**Task item**
Show the lines of the material that contain the word "multiplication".

╭──

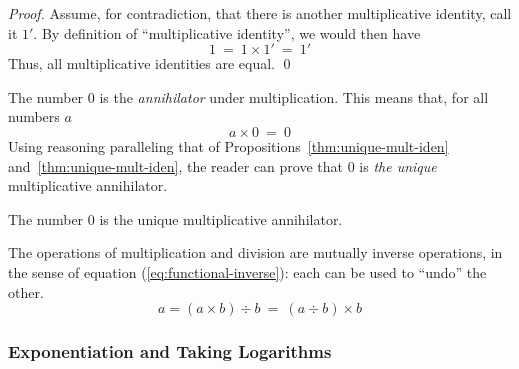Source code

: \begin{proof}
Assume, for contradiction, that there is another multiplicative
identity, call it $1'$.  By definition of ``multiplicative identity'',
we would then have
\[ 1 \ = \ 1 \times 1' \ = \ 1' \]
Thus, all multiplicative identities are equal.  \qed
\end{proof}

\medskip

%
The number $0$ is the {\it annihilator} under
multiplication. This means that, for
all numbers $a$
\[ a \times 0 \ = \ 0 \]
Using reasoning paralleling that of
Propositions~\ref{thm:unique-mult-iden}
and~\ref{thm:unique-mult-iden}, the reader can prove that $0$ is {\em
  the unique} multiplicative annihilator.

\begin{prop}
The number $0$ is the unique multiplicative annihilator.
\end{prop}

\medskip

The operations of multiplication and division are mutually inverse
operations,
in the sense of equation (\ref{eq:functional-inverse}): each can be
used to ``undo'' the other.
\[ a = (a \times b) \div b \ = \ (a \div b) \times b  \]

\subsubsection{Exponentiation and Taking Logarithms}
\label{sec:exponentiation}


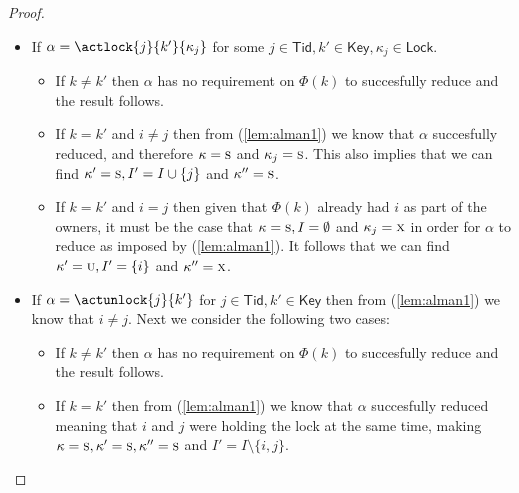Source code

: \begin{proof}
\begin{itemize}
	\item If $\alpha = \actlock{j}{k'}{\kappa_j}$ for some $j \in \mathsf{Tid}, k' \in \mathsf{Key}, \kappa_j \in \mathsf{Lock}$.
		\begin{itemize}
			\item If $k \neq k'$ then $\alpha$ has no requirement on $\Phi(k)$ to succesfully reduce and the result follows.
			\item If $k = k'$ and $i \neq j$ then from (\ref{lem:alman1}) we know that $\alpha$ succesfully reduced, and therefore $\kappa = \textsc{s}$ and $\kappa_j = \textsc{s}$. This also implies that we can find $\kappa' = \textsc{s}, I' = I \cup \{j\}$ and $\kappa'' = \textsc{s}$.
			\item If $k = k'$ and $i = j$ then given that $\Phi(k)$ already had $i$ as part of the owners, it must be the case that $\kappa = \textsc{s}, I = \emptyset$ and $\kappa_j = \textsc{x}$ in order for $\alpha$ to reduce as imposed by (\ref{lem:alman1}). It follows that we can find $\kappa' = \textsc{u}, I' = \{i\}$ and $\kappa'' = \textsc{x}$.
		\end{itemize}
		
	\item If $\alpha = \actunlock{j}{k'}$ for $j \in \mathsf{Tid}, k' \in \mathsf{Key}$ then from (\ref{lem:alman1}) we know that $i \neq j$. Next we consider the following two cases:
		\begin{itemize}
			\item If $k \neq k'$ then $\alpha$ has no requirement on $\Phi(k)$ to succesfully reduce and the result follows.
			\item If $k = k'$ then from (\ref{lem:alman1}) we know that $\alpha$ succesfully reduced meaning that $i$ and $j$ were holding the lock at the same time, making $\kappa = \textsc{s}, \kappa' = \textsc{s}, \kappa'' = \textsc{s}$ and $I' = I \setminus \{ i, j \}$.
		\end{itemize}
\end{itemize}
\end{proof}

╰──

**Answer to this problem**
multiplication. This means that, for
The operations of multiplication and division are mutually inverse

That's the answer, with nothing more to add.